La nueva Ley de Extranjería, así como las prácticas habituales en bastantes poblaciones, se acerca al modelo opuesto. Ya que el efecto más importante de la actividad de los inmigrantes es el incremento del crecimiento económico, ya que se ocupan de los trabajos que allí donde van nadie quiere realizar, lo menos que pueden recibir a cambio es un trato equitativo. Para ello, hay que evitarles el trato arbitrario y poner en práctica medidas de ayuda, protección y amparo como las dictadas por la ley. En definitiva, lo justo es hacerles sitio. Sucede, sin embargo, que es más fácil decirlo que apartarse un poco para que estén mejor instalados. No todos los que les hacen sitio se lo toman bien. Ahí es donde deberían afinarse los mecanismos de acogida, incluyendo incentivos para los segmentos de la población autóctona peor situados en la escala social, la que se encuentra ante la novedad de tener que competir con los recién llegados, a veces en condiciones nada ventajosas. Pondré un par de ejemplos para que este punto clave se entienda mejor. Es digno de todo elogio que incluso los inmigrantes sin papeles tengan derecho a la atención sanitaria. Pero hay que evitar a toda costa, incrementando el servicio, que ello redunde en merma de calidad en la atención a los usuarios de los mismos centros sanitarios. Se debe aplaudir también a los numerosos ayuntamientos que, con la finalidad de evitar que los propietarios de viviendas se nieguen a alquilarlas a los inmigrantes, se las ingenian para compensarles si éstos resultan morosos. Pero la consecuencia fatal de una tan loable discriminación positiva sobreviene cuando algunos de los que estaban antes son desahuciados de sus pisos en cuanto, por problemas laborales, se retrasan tres meses en el pago de los alquileres, cuando, por efecto de la protección diferencial, los propietarios prefieren alquilar las viviendas a los inmigrantes. Cuando esto sucede, y sucede, la indignación de los autóctonos menos privilegiados resulta sobrecogedora. Para evitar que estas airadas reacciones devengan caldo de cultivo del fascismo, debería procurarse que toda medida de ayuda y protección a los inmigrantes fuera extensible a los que, sin serlo, también la necesitaran. De eso no habla la ley, pero está en la realidad.

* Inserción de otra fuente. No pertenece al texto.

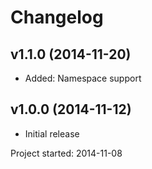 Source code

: # Changelog
## v1.1.0 (2014-11-20)
* Added: Namespace support

## v1.0.0 (2014-11-12)
* Initial release

Project started: 2014-11-08
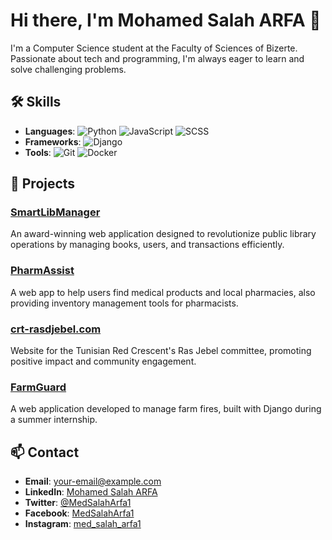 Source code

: # Hi there, I'm Mohamed Salah ARFA 👋
I'm a Computer Science student at the Faculty of Sciences of Bizerte. Passionate about tech and programming, I'm always eager to learn and solve challenging problems.

## 🛠 Skills
- **Languages**:
  ![Python](https://img.shields.io/badge/Python-3776AB?style=for-the-badge&logo=python&logoColor=white)
  ![JavaScript](https://img.shields.io/badge/JavaScript-F7DF1E?style=for-the-badge&logo=javascript&logoColor=black)
  ![SCSS](https://img.shields.io/badge/SCSS-CC6699?style=for-the-badge&logo=sass&logoColor=white)
- **Frameworks**:
  ![Django](https://img.shields.io/badge/Django-092E20?style=for-the-badge&logo=django&logoColor=white)
- **Tools**:
  ![Git](https://img.shields.io/badge/Git-F05032?style=for-the-badge&logo=git&logoColor=white)
  ![Docker](https://img.shields.io/badge/Docker-2496ED?style=for-the-badge&logo=docker&logoColor=white)

## 🚀 Projects
### [SmartLibManager](https://github.com/MedSalahArfa1/SmartLibManager)
An award-winning web application designed to revolutionize public library operations by managing books, users, and transactions efficiently.

### [PharmAssist](https://github.com/MedSalahArfa1/PharmAssist)
A web app to help users find medical products and local pharmacies, also providing inventory management tools for pharmacists.

### [crt-rasdjebel.com](https://github.com/MedSalahArfa1/crt-rasdjebel.com)
Website for the Tunisian Red Crescent's Ras Jebel committee, promoting positive impact and community engagement.

### [FarmGuard](https://github.com/MedSalahArfa1/FarmGuard)
A web application developed to manage farm fires, built with Django during a summer internship.

## 📫 Contact
- **Email**: [your-email@example.com](mailto:your-email@example.com)
- **LinkedIn**: [Mohamed Salah ARFA](https://linkedin.com/in/medsalaharfa1)
- **Twitter**: [@MedSalahArfa1](https://twitter.com/MedSalahArfa1)
- **Facebook**: [MedSalahArfa1](https://www.facebook.com/MedSalahArfa1)
- **Instagram**: [med_salah_arfa1](https://www.instagram.com/med_salah_arfa1)


<!--
**MedSalahArfa1/MedSalahArfa1** is a ✨ _special_ ✨ repository because its `README.md` (this file) appears on your GitHub profile.

Here are some ideas to get you started:

- 🔭 I’m currently working on ...
- 🌱 I’m currently learning ...
- 👯 I’m looking to collaborate on ...
- 🤔 I’m looking for help with ...
- 💬 Ask me about ...
- 📫 How to reach me: ...
- 😄 Pronouns: ...
- ⚡ Fun fact: ...
-->
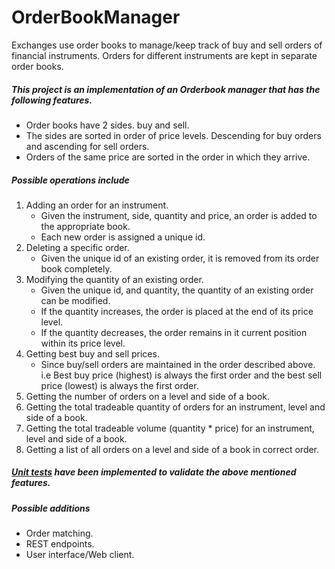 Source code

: # OrderBookManager

Exchanges use order books to manage/keep track of buy and sell orders of financial instruments.
Orders for different instruments are kept in separate order books.

##### This project is an implementation of an Orderbook manager that has the following features.
* Order books have 2 sides. buy and sell.
* The sides are sorted in order of price levels. Descending for buy orders and ascending for sell orders.
* Orders of the same price are sorted in the order in which they arrive.

##### Possible operations include
1. Adding an order for an instrument.
    * Given the instrument, side, quantity and price, an order is added to the appropriate book.
    * Each new order is assigned a unique id.
2. Deleting a specific order.
    * Given the unique id of an existing order, it is removed from its order book completely.
3. Modifying the quantity of an existing order.
    * Given the unique id, and quantity, the quantity of an existing order can be modified.
    * If the quantity increases, the order is placed at the end of its price level.
    * If the quantity decreases, the order remains in it current position within its price level.
4. Getting best buy and sell prices.
    * Since buy/sell orders are maintained in the order described above. i.e Best buy price (highest) is always the first order and the best
    sell price (lowest) is always the first order.
5. Getting the number of orders on a level and side of a book.
6. Getting the total tradeable quantity of orders for an instrument, level and side of a book.
7. Getting the total tradeable volume (quantity * price) for an instrument, level and side of a book.
8. Getting a list of all orders on a level and side of a book in correct order.

##### [Unit tests][1] have been implemented to validate the above mentioned features.

##### Possible additions
* Order matching.
* REST endpoints.
* User interface/Web client.

[1]: src/test/java


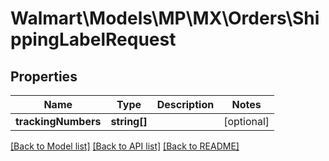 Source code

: # Walmart\Models\MP\MX\Orders\ShippingLabelRequest

## Properties

Name | Type | Description | Notes
------------ | ------------- | ------------- | -------------
**trackingNumbers** | **string[]** |  | [optional]


[[Back to Model list]](./) [[Back to API list]](../../../../../README.md#supported-apis) [[Back to README]](../../../../../README.md)
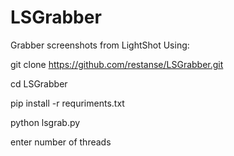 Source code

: # LSGrabber
 Grabber screenshots from LightShot
Using:

git clone https://github.com/restanse/LSGrabber.git

cd LSGrabber

pip install -r requriments.txt

python lsgrab.py

enter number of threads

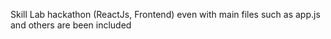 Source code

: Skill Lab hackathon (ReactJs, Frontend)
even with main files such as app.js and others are been included
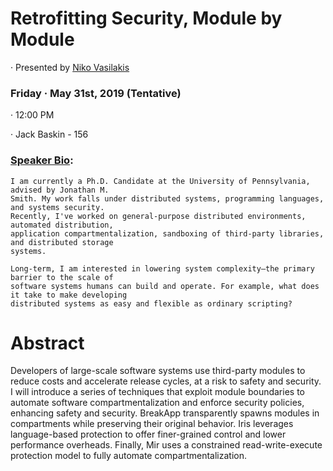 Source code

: # Retrofitting Security, Module by Module

&middot; Presented by [Niko Vasilakis](http://nikos.vasilak.is/)

### Friday &middot; May 31st, 2019 (Tentative)
&middot; 12:00 PM

&middot; Jack Baskin - 156

<!-- short bio from Niko's website -->
### [Speaker Bio](http://nikos.vasilak.is/#nikos-vasilakis):

    I am currently a Ph.D. Candidate at the University of Pennsylvania, advised by Jonathan M.
    Smith. My work falls under distributed systems, programming languages, and systems security.
    Recently, I've worked on general-purpose distributed environments, automated distribution,
    application compartmentalization, sandboxing of third-party libraries, and distributed storage
    systems. 

    Long-term, I am interested in lowering system complexity—the primary barrier to the scale of
    software systems humans can build and operate. For example, what does it take to make developing
    distributed systems as easy and flexible as ordinary scripting? 

# Abstract
Developers of large-scale software systems use third-party modules to
reduce costs and accelerate release cycles, at a risk to safety and
security. I will introduce a series of techniques that exploit module
boundaries to automate software compartmentalization and enforce
security policies, enhancing safety and security. BreakApp
transparently spawns modules in compartments while preserving their
original behavior. Iris leverages language-based protection to offer
finer-grained control and lower performance overheads. Finally, Mir
uses a constrained read-write-execute protection model to fully
automate compartmentalization.
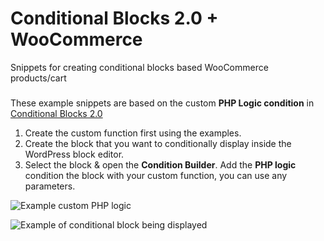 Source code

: # Conditional Blocks 2.0 + WooCommerce
Snippets for creating conditional blocks based WooCommerce products/cart

### 

These example snippets are based on the custom **PHP Logic condition** in [Conditional Blocks 2.0](https://conditionalblocks.com)

1. Create the custom function first using the examples.
2. Create the block that you want to conditionally display inside the WordPress block editor.
3. Select the block & open the **Condition Builder**. Add the **PHP logic** condition the block with your custom function, you can use any parameters.

![Example custom PHP logic](https://user-images.githubusercontent.com/10958823/107839113-86bfc400-6d5e-11eb-8070-5226f8a507b0.png)

![Example of conditional block being displayed](https://user-images.githubusercontent.com/10958823/107839173-e74f0100-6d5e-11eb-9a92-d8a32ef02df9.png)
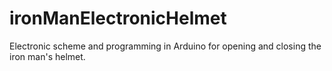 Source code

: # ironManElectronicHelmet
Electronic scheme and programming in Arduino for opening and closing the iron man's helmet.
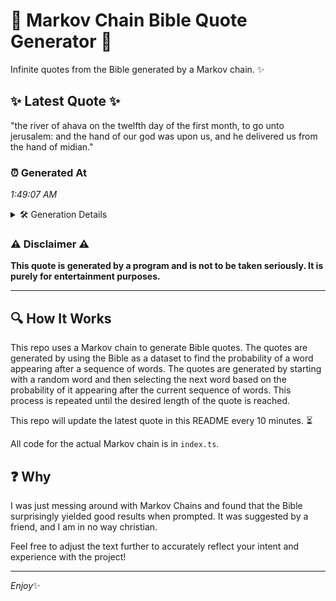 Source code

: # 📖 Markov Chain Bible Quote Generator 📖

Infinite quotes from the Bible generated by a Markov chain. ✨

## ✨ Latest Quote ✨
"the river of ahava on the twelfth day of the first month, to go unto jerusalem: and the hand of our god was upon us, and he delivered us from the hand of midian."

### ⏰ Generated At
*1:49:07 AM*

<details>
    <summary>🛠️ Generation Details</summary>
    <p>
        <strong>🌱 Seed:</strong> the<br>
        <strong>🔄 Iterations:</strong> 33<br>
        <strong>📜 Context History:</strong><br>[ the ]: river<br>[ the, river ]: of<br>[ the, river, of ]: ahava<br>[ the, river, of, ahava ]: on<br>[ the, river, of, ahava, on ]: the<br>[ the, river, of, ahava, on, the ]: twelfth<br>[ river, of, ahava, on, the, twelfth ]: day<br>[ of, ahava, on, the, twelfth, day ]: of<br>[ ahava, on, the, twelfth, day, of ]: the<br>[ on, the, twelfth, day, of, the ]: first<br>[ the, twelfth, day, of, the, first ]: month,<br>[ twelfth, day, of, the, first, month, ]: to<br>[ day, of, the, first, month,, to ]: go<br>[ of, the, first, month,, to, go ]: unto<br>[ the, first, month,, to, go, unto ]: jerusalem:<br>[ first, month,, to, go, unto, jerusalem: ]: and<br>[ month,, to, go, unto, jerusalem:, and ]: the<br>[ to, go, unto, jerusalem:, and, the ]: hand<br>[ go, unto, jerusalem:, and, the, hand ]: of<br>[ unto, jerusalem:, and, the, hand, of ]: our<br>[ jerusalem:, and, the, hand, of, our ]: god<br>[ and, the, hand, of, our, god ]: was<br>[ the, hand, of, our, god, was ]: upon<br>[ hand, of, our, god, was, upon ]: us,<br>[ of, our, god, was, upon, us, ]: and<br>[ our, god, was, upon, us,, and ]: he<br>[ god, was, upon, us,, and, he ]: delivered<br>[ was, upon, us,, and, he, delivered ]: us<br>[ upon, us,, and, he, delivered, us ]: from<br>[ us,, and, he, delivered, us, from ]: the<br>[ and, he, delivered, us, from, the ]: hand<br>[ he, delivered, us, from, the, hand ]: of<br>[ delivered, us, from, the, hand, of ]: midian.<br>
    </p>
</details>

### ⚠️ Disclaimer ⚠️
**This quote is generated by a program and is not to be taken seriously. It is purely for entertainment purposes.**

---

## 🔍 How It Works

This repo uses a Markov chain to generate Bible quotes. The quotes are generated by using the Bible as a dataset to find the probability of a word appearing after a sequence of words. The quotes are generated by starting with a random word and then selecting the next word based on the probability of it appearing after the current sequence of words. This process is repeated until the desired length of the quote is reached.

This repo will update the latest quote in this README every 10 minutes. ⏳

All code for the actual Markov chain is in `index.ts`.

## ❓ Why

I was just messing around with Markov Chains and found that the Bible surprisingly yielded good results when prompted. 
It was suggested by a friend, and I am in no way christian.

Feel free to adjust the text further to accurately reflect your intent and experience with the project!

---

*Enjoy*✨

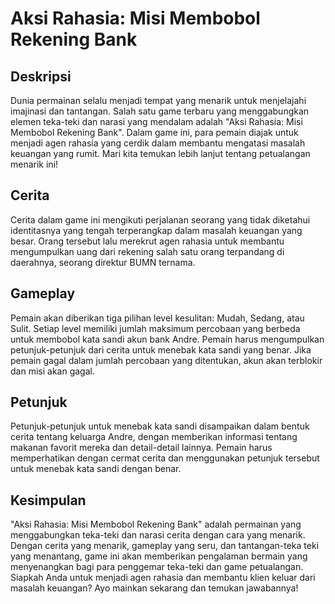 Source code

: # Aksi Rahasia: Misi Membobol Rekening Bank

## Deskripsi

Dunia permainan selalu menjadi tempat yang menarik untuk menjelajahi imajinasi dan tantangan. Salah satu game terbaru yang menggabungkan elemen teka-teki dan narasi yang mendalam adalah "Aksi Rahasia: Misi Membobol Rekening Bank". Dalam game ini, para pemain diajak untuk menjadi agen rahasia yang cerdik dalam membantu mengatasi masalah keuangan yang rumit. Mari kita temukan lebih lanjut tentang petualangan menarik ini!

## Cerita

Cerita dalam game ini mengikuti perjalanan seorang yang tidak diketahui identitasnya yang tengah terperangkap dalam masalah keuangan yang besar. Orang tersebut lalu merekrut agen rahasia untuk membantu mengumpulkan uang dari rekening salah satu orang terpandang di daerahnya, seorang direktur BUMN ternama.

## Gameplay

Pemain akan diberikan tiga pilihan level kesulitan: Mudah, Sedang, atau Sulit. Setiap level memiliki jumlah maksimum percobaan yang berbeda untuk membobol kata sandi akun bank Andre. Pemain harus mengumpulkan petunjuk-petunjuk dari cerita untuk menebak kata sandi yang benar. Jika pemain gagal dalam jumlah percobaan yang ditentukan, akun akan terblokir dan misi akan gagal.

## Petunjuk

Petunjuk-petunjuk untuk menebak kata sandi disampaikan dalam bentuk cerita tentang keluarga Andre, dengan memberikan informasi tentang makanan favorit mereka dan detail-detail lainnya. Pemain harus memperhatikan dengan cermat cerita dan menggunakan petunjuk tersebut untuk menebak kata sandi dengan benar.

## Kesimpulan

"Aksi Rahasia: Misi Membobol Rekening Bank" adalah permainan yang menggabungkan teka-teki dan narasi cerita dengan cara yang menarik. Dengan cerita yang menarik, gameplay yang seru, dan tantangan-teka teki yang menantang, game ini akan memberikan pengalaman bermain yang menyenangkan bagi para penggemar teka-teki dan game petualangan. Siapkah Anda untuk menjadi agen rahasia dan membantu klien keluar dari masalah keuangan? Ayo mainkan sekarang dan temukan jawabannya!

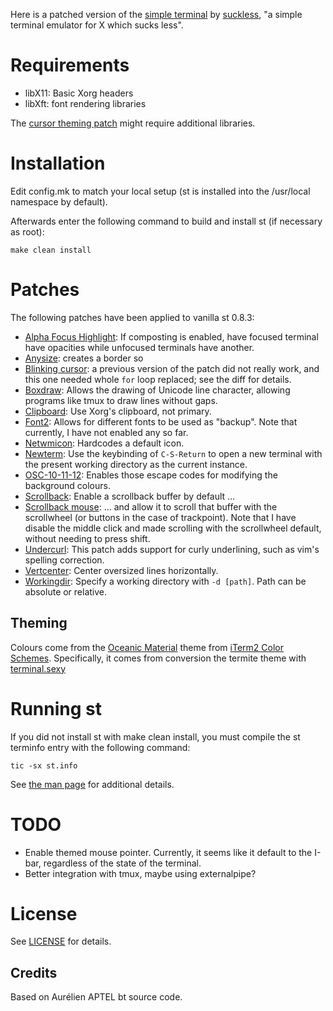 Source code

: Here is a patched version of the [simple terminal](http://st.suckless.org/) by [suckless](http://www.suckless.org/), "a simple terminal emulator for X which sucks less".

# Requirements

* libX11: Basic Xorg headers
* libXft: font rendering libraries

The [cursor theming patch](./unapplied/st-themed_cursor-0.8.1.diff) might require additional libraries.

# Installation

Edit config.mk to match your local setup (st is installed into the /usr/local namespace by default).

Afterwards enter the following command to build and install st (if necessary as root):

`make clean install`

# Patches

The following patches have been applied to vanilla st 0.8.3:

* [Alpha Focus Highlight]( ./applied/st-alphaFocusHighlight-20200216-26cdfeb.diff ): If composting is enabled, have focused terminal have opacities while unfocused terminals have another.
* [Anysize]( ./applied/st-anysize-0.8.1.diff ): creates a border so
* [Blinking cursor]( ./applied/st-blinking_cursor-20200531-a2a7044.diff ): a previous version of the patch did not really work, and this one needed whole `for` loop replaced; see the diff for details.
* [Boxdraw]( ./applied/st-boxdraw_v2-0.8.3.diff ): Allows the drawing of Unicode line character, allowing programs like tmux to draw lines without gaps.
* [Clipboard]( ./applied/st-clipboard-0.8.3.diff ): Use Xorg's clipboard, not primary.
* [Font2]( ./applied/st-font2-20190416-ba72400.diff ): Allows for different fonts to be used as "backup". Note that currently, I have not enabled any so far.
* [Netwmicon]( ./applied/st-netwmicon-0.8.4.diff ): Hardcodes a default icon.
* [Newterm]( ./applied/st-newterm-0.8.2.diff ): Use the keybinding of `C-S-Return` to open a new terminal with the present working directory as the current instance.
* [OSC-10-11-12]( ./applied/st-osc_10_11_12-20200418-66520e1.diff ): Enables those escape codes for modifying the background colours.
* [Scrollback]( ./applied/st-scrollback-20200419-72e3f6c.diff ): Enable a scrollback buffer by default …
* [Scrollback mouse]( ./applied/st-scrollback-mouse-20191024-a2c479c.diff ): … and allow it to scroll that buffer with the scrollwheel (or buttons in the case of trackpoint). Note that I have disable the middle click and made scrolling with the scrollwheel default, without needing to press shift.
* [Undercurl](./applied/st-undercurl-0.8.4.diff): This patch adds support for curly underlining, such as vim's spelling correction.
* [Vertcenter]( ./applied/st-vertcenter-20180320-6ac8c8a.diff ): Center oversized lines horizontally.
* [Workingdir]( ./applied/st-workingdir-20200317-51e19ea.diff ): Specify a working directory with `-d [path]`. Path can be absolute or relative.

## Theming

Colours come from the [Oceanic Material](https://github.com/rahulpatel/oceanic-material-iterm) theme from [iTerm2 Color Schemes](https://github.com/mbadolato/iTerm2-Color-Schemes/). Specifically, it comes from conversion the termite theme with [terminal.sexy](https://www.terminal.sexy)

# Running st

If you did not install st with make clean install, you must compile the st terminfo entry with the following command:

`tic -sx st.info`

See [the man page](./st.1) for additional details.

# TODO

* Enable themed mouse pointer. Currently, it seems like it default to the I-bar, regardless of the state of the terminal.
* Better integration with tmux, maybe using externalpipe?

# License

See [LICENSE](./LICENSE) for details.

Credits
-------
Based on Aurélien APTEL <aurelien dot aptel at gmail dot com> bt source code.
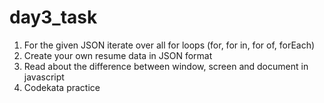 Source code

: # day3_task


<ol>
<li>
    For the given JSON iterate over all for loops (for, for in, for of, forEach)
</li>
<li>
    Create your own resume data in JSON format
</li>
<li>
    Read about the difference between window, screen and document in javascript
</li>
<li>
    Codekata practice
</li>
</ol>
    
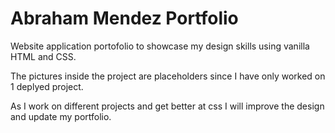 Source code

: # Abraham Mendez Portfolio

Website application portofolio to showcase my design skills using vanilla HTML and CSS.

The pictures inside the project are placeholders since I have only worked on 1 deplyed project.

As I work on different projects and get better at css I will improve the design and update my portfolio.
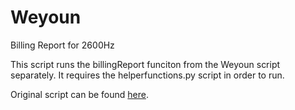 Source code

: # Weyoun
 Billing Report for 2600Hz

 This script runs the billingReport funciton from the Weyoun script separately. It requires the helperfunctions.py script in order to run. 

Original script can be found [here](https://github.com/2600hz/community-scripts/tree/master/Weyoun).

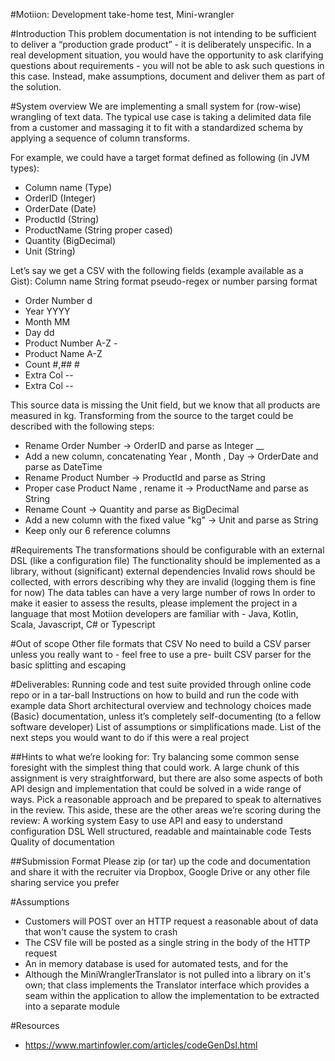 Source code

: #Motiion: Development take-home test, Mini-wrangler

#Introduction 
This problem documentation is not intending to be sufficient to deliver a “production grade product” - 
it is deliberately unspecific. In a real development situation, you would have the opportunity to ask 
clarifying questions about requirements - you will not be able to ask such questions in this case. 
Instead, make assumptions, document and deliver them as part of the solution. 

#System overview 
We are implementing a small system for (row-wise) wrangling of text data. The typical use case is 
taking a delimited data file from a customer and massaging it to fit with a standardized schema by 
applying a sequence of column transforms. 

For example, we could have a target format defined as following (in JVM types): 
- Column name (Type)
- OrderID (Integer)
- OrderDate (Date)
- ProductId (String)
- ProductName (String proper cased)
- Quantity (BigDecimal)
- Unit (String)

Let’s say we get a CSV with the following fields (example available as a Gist): 
Column name String format pseudo-regex or number parsing format 

- Order Number d 
- Year YYYY 
- Month MM 
- Day dd 
- Product Number A-Z - 
- Product Name A-Z 
- Count #,## # 
- Extra Col -- 
- Extra Col -- 

This source data is missing the Unit field, but we know that all products are measured in kg. 
Transforming from the source to the target could be described with the following steps: 
- Rename Order Number → OrderID and parse as Integer __
- Add a new column, concatenating Year , Month , Day → OrderDate and parse as DateTime 
- Rename Product Number → ProductId and parse as String 
- Proper case Product Name , rename it → ProductName and parse as String 
- Rename Count → Quantity and parse as BigDecimal 
- Add a new column with the fixed value "kg" → Unit and parse as String 
- Keep only our 6 reference columns 

#Requirements 
The transformations should be configurable with an external DSL (like a configuration file) 
The functionality should be implemented as a library, without (significant) external dependencies 
Invalid rows should be collected, with errors describing why they are invalid (logging them is fine for now) 
The data tables can have a very large number of rows In order to make it easier to assess the results, 
please implement the project in a language that most Motiion developers are familiar with - 
Java, Kotlin, Scala, Javascript, C# or Typescript 

#Out of scope 
Other file formats that CSV 
No need to build a CSV parser unless you really want to - feel free to use a pre- built CSV parser for 
the basic splitting and escaping 

#Deliverables:
Running code and test suite provided through online code repo or in a tar-ball 
Instructions on how to build and run the code with example data Short architectural overview and technology 
choices made (Basic) documentation, unless it’s completely self-documenting (to a fellow software developer) 
List of assumptions or simplifications made. List of the next steps you would want to do if this were a real project 

##Hints to what we’re looking for: 
Try balancing some common sense foresight with the simplest thing that could work. A large chunk of this assignment 
is very straightforward, but there are also some aspects of both API design and implementation that could be solved 
in a wide range of ways. Pick a reasonable approach and be prepared to speak to alternatives in the review. 
This aside, these are the other areas we’re scoring during the review: A working system Easy to use API and easy to 
understand configuration DSL Well structured, readable and maintainable code Tests Quality of documentation 

##Submission Format
Please zip (or tar) up the code and documentation and share it with the recruiter via 
Dropbox, Google Drive or any other file sharing service you prefer 

#Assumptions
- Customers will POST over an HTTP request a reasonable about of data that won't cause the system to crash
- The CSV file will be posted as a single string in the body of the HTTP request
- An in memory database is used for automated tests, and for the 
- Although the MiniWranglerTranslator is not pulled into a library on it's own; that class implements 
the Translator interface which provides a seam within the application to allow the implementation to be 
extracted into a separate module

#Resources
- https://www.martinfowler.com/articles/codeGenDsl.html
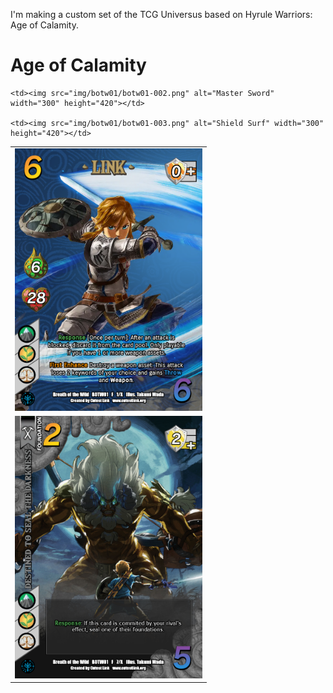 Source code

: I'm making a custom set of the TCG Universus based on Hyrule Warriors: Age of Calamity.

# Age of Calamity

<table>
  <tr>
    <td><img src="img/botw01/botw01-001.png" alt="Link" width="300" height="420"></td>

    <td><img src="img/botw01/botw01-002.png" alt="Master Sword" width="300" height="420"></td>
    
    <td><img src="img/botw01/botw01-003.png" alt="Shield Surf" width="300" height="420"></td>
   </tr> 
   <tr>
      <td><img src="img/botw01/botw01-007.png" alt="Destined to Seal the Darkness" width="300" height="420"></td>
  </td>
  </tr>
</table>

Tampoco habla, por lo que he visto en los periódicos, de otras dos cuestiones -y a lo mejor no puede hacerlo-. Primera, en el capítulo de deberes es imprescindible incluir el respeto a los valores imperantes en la sociedad que les acoge. Por ejemplo, no vale predicar la inferioridad de la mujer ni el fanatismo religioso. Al contrario, los hijos de los inmigrantes provenientes de sociedades donde perviven estos y otros valores que en Europa no se comparten deberán recibir una educación que les inculque, entre otros, los valores de la secularización y la igualdad -sin que ello signifique negación de su cultura identitaria-. Segunda, complementaria y más importante que cualquier otra, los países ricos deben ofrecer perspectivas de promoción social a los inmigrantes y sus descendientes. Ahí sí que el modelo catalán de sociedad con oportunidades, parecido al americano, debe persistir y servir de ejemplo al europeo de sociedad cerrada, donde los hijos y los nietos de los inmigrantes están condenados a vivir tan abajo como sus padres y sus abuelos. Lo primero facilita la integración y lo segundo el rechazo.